EXERCISE DESCRIPTION
Please copy every line of the data in which the string "Logistic" appears.

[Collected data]
***

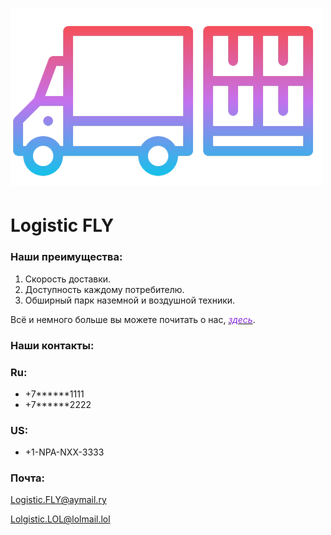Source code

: # ![Логотип Fly](about/logo.png) 
# Logistic FLY

### **Наши преимущества**:
1. Скорость доставки.
2. Доступность каждому потребителю.
3. Обширный парк наземной и воздушной техники.
 
Всё и немного больше вы можете почитать о нас, [<font color="BlueViolet">*здесь*</font>](about/About.md).

### **Наши контакты:**

### Ru:  
- +7******1111
- +7******2222
### US:
- +1-NPA-NXX-3333

### Почта:

[Logistic.FLY@aymail.ry](https://pikuco.ru/upload/test_stable/bb6/bb69551557a96db92fd1c501049c0f1f.webp)

[Lolgistic.LOL@lolmail.lol](https://i.ytimg.com/vi/VrObT6rP1ow/hq720.jpg?sqp=-oaymwEhCK4FEIIDSFryq4qpAxMIARUAAAAAGAElAADIQj0AgKJD&rs=AOn4CLB5vxEEcrKThJT83FxRvzabUYeesw)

***

SOLVED EXERCISE
# Logistic FLY
[Logistic.FLY@aymail.ry](https://pikuco.ru/upload/test_stable/bb6/bb69551557a96db92fd1c501049c0f1f.webp)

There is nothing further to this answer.